DIRECTIONS: Wherever a line in the records below contains "dentro", copy that line.

INPUT:

════════════════

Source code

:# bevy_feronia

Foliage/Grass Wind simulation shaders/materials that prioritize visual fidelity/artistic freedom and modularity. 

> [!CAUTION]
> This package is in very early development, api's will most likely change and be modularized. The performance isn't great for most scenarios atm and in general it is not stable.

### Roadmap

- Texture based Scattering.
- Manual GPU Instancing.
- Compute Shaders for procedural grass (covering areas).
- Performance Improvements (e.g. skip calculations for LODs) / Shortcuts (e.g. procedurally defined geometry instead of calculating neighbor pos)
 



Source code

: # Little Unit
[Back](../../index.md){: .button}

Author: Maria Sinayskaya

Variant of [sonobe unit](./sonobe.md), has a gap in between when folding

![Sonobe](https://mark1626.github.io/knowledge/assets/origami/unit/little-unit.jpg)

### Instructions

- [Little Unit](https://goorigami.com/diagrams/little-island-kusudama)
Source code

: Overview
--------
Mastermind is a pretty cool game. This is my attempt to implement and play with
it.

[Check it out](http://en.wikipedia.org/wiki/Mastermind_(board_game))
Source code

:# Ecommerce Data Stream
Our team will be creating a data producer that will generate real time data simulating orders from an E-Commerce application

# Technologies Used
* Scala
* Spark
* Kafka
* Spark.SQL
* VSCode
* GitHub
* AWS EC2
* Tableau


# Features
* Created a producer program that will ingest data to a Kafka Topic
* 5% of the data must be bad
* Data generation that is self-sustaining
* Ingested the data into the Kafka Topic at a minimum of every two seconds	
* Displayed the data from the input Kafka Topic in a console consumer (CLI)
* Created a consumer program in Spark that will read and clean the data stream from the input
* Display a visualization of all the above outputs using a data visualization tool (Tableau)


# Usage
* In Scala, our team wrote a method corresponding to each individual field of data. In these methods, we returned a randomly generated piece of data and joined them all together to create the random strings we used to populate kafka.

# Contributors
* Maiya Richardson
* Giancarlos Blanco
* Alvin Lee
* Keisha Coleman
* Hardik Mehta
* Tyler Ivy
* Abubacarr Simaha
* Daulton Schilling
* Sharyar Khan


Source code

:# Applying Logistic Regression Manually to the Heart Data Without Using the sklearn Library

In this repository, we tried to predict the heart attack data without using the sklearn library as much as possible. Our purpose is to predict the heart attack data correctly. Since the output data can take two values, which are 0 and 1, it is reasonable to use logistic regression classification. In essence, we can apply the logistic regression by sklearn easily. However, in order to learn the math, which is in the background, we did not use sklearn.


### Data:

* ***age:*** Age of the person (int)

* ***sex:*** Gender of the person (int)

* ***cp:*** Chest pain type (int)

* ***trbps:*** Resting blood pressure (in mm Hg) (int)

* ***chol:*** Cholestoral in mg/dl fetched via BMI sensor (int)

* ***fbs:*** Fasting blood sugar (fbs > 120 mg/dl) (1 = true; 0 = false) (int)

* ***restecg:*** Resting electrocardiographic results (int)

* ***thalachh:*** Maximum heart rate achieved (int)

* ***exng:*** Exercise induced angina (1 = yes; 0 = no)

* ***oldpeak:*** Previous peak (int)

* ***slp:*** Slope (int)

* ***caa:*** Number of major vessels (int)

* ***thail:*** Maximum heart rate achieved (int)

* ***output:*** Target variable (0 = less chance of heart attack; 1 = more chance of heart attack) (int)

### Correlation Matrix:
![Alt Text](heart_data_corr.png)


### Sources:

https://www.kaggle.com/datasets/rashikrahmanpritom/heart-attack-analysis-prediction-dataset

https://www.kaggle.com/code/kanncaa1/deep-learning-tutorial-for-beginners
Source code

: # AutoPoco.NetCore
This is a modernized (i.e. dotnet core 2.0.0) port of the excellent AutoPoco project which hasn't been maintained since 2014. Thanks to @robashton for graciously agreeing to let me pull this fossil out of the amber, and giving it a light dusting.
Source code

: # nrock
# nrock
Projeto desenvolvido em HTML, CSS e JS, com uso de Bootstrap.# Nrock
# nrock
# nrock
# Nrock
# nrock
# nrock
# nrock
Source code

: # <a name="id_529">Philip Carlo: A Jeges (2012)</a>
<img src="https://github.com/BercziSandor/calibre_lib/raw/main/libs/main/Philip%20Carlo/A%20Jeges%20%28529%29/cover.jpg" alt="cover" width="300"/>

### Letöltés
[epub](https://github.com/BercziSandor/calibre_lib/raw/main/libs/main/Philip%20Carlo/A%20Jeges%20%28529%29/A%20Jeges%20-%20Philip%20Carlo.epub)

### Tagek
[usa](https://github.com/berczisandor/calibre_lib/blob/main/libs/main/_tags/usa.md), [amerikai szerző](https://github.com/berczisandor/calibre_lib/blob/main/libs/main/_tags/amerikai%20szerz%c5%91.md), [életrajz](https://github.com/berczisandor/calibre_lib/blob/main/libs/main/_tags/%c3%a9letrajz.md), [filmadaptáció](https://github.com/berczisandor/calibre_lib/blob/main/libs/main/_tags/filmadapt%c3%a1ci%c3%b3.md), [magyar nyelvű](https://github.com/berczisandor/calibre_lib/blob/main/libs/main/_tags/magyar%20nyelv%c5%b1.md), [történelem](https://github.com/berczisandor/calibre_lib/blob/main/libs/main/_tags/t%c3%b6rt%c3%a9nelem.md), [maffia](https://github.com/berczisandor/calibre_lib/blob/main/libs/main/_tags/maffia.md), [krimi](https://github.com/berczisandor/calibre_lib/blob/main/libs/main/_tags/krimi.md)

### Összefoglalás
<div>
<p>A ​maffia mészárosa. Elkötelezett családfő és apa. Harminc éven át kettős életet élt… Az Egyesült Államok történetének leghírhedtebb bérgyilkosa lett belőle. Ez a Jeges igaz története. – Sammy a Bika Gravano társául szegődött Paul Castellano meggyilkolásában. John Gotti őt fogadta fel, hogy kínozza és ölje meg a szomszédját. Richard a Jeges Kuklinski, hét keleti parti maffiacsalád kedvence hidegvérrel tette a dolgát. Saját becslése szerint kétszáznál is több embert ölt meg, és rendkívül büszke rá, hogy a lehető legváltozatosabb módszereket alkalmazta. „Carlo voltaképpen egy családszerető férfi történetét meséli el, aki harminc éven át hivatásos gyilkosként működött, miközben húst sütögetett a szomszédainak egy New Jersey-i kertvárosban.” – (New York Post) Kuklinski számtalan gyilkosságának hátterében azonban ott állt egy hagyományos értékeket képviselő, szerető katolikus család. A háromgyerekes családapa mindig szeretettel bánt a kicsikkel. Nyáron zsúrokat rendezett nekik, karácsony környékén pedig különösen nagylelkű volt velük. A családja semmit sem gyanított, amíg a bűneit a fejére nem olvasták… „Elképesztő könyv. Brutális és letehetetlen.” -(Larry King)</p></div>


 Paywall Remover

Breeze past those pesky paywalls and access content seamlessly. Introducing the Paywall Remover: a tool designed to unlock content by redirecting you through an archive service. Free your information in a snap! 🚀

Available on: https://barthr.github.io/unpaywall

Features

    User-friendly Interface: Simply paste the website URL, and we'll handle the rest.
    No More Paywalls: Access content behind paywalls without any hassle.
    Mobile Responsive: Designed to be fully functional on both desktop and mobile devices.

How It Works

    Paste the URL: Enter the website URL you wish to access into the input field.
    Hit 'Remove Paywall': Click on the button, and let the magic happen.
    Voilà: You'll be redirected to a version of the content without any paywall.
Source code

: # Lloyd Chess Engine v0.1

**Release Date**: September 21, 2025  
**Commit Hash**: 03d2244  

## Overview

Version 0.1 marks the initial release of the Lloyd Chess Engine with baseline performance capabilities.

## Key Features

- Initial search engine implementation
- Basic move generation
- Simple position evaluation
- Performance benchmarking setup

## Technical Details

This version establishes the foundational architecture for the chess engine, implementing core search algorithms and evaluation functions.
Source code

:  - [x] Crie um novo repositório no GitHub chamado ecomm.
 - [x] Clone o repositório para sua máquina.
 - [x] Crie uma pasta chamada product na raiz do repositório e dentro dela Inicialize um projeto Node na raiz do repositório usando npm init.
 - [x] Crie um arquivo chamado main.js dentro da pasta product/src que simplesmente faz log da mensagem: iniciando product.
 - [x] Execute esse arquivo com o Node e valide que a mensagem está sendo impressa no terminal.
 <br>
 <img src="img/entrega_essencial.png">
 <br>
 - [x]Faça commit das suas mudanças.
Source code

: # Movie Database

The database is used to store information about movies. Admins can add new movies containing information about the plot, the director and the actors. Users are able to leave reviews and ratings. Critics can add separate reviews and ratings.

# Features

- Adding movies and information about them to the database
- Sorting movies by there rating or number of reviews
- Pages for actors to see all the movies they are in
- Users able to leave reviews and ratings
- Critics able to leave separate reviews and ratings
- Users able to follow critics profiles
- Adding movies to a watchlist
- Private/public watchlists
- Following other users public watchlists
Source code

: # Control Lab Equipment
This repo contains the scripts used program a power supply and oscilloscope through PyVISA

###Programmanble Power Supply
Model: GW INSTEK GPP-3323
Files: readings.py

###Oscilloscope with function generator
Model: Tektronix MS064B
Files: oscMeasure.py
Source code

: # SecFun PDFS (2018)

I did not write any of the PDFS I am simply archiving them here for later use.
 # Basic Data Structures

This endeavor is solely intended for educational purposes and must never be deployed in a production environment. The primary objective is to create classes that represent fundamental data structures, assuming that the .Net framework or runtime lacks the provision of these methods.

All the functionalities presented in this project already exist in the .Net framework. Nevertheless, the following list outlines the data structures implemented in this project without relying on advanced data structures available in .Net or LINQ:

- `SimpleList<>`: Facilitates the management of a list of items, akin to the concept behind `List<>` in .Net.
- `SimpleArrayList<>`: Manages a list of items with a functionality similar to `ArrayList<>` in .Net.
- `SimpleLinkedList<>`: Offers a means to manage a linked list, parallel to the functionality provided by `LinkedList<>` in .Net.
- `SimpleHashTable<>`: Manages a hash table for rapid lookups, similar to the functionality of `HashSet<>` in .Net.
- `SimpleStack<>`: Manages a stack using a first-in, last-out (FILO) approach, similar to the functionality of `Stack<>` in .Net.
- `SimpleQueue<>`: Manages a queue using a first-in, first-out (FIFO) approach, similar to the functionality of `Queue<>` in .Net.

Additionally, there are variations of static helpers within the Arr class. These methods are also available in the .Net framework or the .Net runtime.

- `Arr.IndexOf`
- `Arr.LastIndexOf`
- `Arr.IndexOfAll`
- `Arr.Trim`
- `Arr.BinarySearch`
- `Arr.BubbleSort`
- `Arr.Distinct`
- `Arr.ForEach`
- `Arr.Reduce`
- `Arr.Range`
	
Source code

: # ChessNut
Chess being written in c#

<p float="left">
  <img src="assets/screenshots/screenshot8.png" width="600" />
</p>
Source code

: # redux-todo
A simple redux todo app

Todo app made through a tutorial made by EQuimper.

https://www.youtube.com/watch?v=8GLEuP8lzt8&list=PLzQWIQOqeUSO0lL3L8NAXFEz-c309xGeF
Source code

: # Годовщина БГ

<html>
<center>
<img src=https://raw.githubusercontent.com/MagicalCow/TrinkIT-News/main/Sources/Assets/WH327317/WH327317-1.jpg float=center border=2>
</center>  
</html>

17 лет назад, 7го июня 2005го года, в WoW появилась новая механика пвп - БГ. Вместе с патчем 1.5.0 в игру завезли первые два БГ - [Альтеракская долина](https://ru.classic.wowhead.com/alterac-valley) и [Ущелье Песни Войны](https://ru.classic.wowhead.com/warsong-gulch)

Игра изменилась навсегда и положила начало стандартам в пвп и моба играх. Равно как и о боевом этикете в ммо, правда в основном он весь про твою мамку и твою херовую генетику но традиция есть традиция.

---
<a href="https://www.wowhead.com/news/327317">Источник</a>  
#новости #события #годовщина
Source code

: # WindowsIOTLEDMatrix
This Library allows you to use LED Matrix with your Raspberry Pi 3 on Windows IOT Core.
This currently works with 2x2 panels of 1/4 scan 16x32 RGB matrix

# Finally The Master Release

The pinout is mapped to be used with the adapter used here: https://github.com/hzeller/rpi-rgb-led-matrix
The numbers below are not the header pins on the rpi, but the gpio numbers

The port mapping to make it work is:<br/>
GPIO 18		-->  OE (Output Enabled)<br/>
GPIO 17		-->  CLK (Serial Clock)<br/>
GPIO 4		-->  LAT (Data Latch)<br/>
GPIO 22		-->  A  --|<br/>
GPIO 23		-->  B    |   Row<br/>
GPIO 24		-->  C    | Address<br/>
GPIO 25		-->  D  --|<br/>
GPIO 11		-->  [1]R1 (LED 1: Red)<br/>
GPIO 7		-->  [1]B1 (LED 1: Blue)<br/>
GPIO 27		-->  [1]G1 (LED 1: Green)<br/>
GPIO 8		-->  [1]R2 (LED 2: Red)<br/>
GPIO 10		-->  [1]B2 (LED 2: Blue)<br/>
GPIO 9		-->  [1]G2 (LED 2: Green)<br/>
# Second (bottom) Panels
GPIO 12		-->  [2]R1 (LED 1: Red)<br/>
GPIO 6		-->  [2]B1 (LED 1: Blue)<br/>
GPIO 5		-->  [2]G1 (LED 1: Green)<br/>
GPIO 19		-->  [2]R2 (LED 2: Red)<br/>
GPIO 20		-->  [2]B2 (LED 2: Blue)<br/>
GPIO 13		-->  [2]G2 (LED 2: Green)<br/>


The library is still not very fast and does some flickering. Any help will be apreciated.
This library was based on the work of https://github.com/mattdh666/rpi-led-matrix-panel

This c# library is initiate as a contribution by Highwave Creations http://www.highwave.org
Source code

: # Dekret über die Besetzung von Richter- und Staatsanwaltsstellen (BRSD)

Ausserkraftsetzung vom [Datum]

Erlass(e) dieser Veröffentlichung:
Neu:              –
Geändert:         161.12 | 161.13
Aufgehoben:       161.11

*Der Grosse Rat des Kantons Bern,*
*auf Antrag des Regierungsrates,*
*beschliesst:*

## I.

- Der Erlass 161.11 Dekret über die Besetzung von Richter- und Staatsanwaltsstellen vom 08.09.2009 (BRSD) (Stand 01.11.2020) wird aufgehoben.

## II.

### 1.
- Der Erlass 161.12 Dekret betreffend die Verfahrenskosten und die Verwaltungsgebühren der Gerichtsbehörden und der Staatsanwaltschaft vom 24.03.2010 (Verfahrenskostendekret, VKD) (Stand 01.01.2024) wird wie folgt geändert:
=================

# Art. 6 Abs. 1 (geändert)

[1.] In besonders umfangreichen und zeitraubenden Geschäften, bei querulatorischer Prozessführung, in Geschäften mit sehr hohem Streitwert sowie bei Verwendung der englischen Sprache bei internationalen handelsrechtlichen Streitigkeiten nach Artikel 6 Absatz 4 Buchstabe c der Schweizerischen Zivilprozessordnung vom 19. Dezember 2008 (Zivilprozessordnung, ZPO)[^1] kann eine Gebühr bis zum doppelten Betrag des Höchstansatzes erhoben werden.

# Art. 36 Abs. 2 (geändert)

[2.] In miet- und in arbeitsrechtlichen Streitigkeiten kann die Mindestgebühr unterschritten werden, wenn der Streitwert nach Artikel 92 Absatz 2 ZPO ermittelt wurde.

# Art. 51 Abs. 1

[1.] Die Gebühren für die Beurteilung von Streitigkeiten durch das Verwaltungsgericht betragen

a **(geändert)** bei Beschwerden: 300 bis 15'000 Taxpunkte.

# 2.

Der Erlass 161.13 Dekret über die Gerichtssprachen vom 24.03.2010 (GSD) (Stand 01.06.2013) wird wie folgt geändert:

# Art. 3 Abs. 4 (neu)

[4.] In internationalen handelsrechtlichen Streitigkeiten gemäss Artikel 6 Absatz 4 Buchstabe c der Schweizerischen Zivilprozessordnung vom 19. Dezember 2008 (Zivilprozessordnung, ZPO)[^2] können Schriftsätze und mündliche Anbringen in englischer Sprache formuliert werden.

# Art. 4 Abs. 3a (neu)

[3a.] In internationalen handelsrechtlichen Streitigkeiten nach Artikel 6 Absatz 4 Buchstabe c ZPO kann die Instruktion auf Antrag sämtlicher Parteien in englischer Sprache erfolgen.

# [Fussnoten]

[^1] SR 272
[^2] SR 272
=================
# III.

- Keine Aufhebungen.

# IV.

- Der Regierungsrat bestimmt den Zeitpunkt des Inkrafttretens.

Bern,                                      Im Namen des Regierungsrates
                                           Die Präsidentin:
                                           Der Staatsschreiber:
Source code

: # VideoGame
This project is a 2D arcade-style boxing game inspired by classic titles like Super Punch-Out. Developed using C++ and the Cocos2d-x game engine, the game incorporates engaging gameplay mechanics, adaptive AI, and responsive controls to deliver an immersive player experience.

════════════════

ANSWER:
 - [x] Crie uma pasta chamada product na raiz do repositório e dentro dela Inicialize um projeto Node na raiz do repositório usando npm init.
 - [x] Crie um arquivo chamado main.js dentro da pasta product/src que simplesmente faz log da mensagem: iniciando product.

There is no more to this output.